● WORK TO COMPLETE
If a line in the listing below includes the string "Mixed", pull it out.

● DATA SHOWN
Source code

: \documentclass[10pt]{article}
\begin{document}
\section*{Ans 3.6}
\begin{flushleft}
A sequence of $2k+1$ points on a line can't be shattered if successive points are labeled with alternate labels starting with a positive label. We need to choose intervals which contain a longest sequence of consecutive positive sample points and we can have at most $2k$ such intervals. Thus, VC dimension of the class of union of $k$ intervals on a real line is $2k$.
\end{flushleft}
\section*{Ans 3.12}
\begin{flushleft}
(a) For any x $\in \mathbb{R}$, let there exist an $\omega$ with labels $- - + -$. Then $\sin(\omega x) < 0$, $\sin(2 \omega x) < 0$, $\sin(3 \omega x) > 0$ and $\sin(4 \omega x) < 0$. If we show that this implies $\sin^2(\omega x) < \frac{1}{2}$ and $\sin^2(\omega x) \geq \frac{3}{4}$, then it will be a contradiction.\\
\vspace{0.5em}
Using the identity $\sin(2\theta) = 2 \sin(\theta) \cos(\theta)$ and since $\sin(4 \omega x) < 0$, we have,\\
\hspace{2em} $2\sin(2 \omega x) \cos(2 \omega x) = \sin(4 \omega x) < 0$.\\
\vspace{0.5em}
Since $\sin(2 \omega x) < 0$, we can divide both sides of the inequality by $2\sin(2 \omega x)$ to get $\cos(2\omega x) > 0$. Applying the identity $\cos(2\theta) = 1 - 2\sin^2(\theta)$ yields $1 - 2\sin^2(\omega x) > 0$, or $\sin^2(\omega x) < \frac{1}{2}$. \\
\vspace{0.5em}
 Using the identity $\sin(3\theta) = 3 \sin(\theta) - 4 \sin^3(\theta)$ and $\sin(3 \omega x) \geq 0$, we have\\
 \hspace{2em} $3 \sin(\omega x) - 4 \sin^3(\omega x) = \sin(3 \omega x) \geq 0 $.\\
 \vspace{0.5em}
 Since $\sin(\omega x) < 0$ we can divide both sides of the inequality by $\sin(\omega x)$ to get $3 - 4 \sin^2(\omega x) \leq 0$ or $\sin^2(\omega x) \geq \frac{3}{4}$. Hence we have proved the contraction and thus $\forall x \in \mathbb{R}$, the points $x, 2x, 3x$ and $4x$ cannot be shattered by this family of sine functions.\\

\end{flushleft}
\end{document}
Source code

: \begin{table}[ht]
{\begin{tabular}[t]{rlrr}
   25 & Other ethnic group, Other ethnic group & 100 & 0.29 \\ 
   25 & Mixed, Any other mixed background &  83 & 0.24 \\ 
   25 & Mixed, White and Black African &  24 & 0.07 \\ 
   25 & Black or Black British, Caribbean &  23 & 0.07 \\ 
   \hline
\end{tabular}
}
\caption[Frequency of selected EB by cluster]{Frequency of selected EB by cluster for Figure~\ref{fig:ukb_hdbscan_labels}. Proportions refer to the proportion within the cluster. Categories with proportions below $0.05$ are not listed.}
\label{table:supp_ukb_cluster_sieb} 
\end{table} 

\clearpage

● ANSWER BELOW
   25 & Mixed, Any other mixed background &  83 & 0.24 \\ 
   25 & Mixed, White and Black African &  24 & 0.07 \\ 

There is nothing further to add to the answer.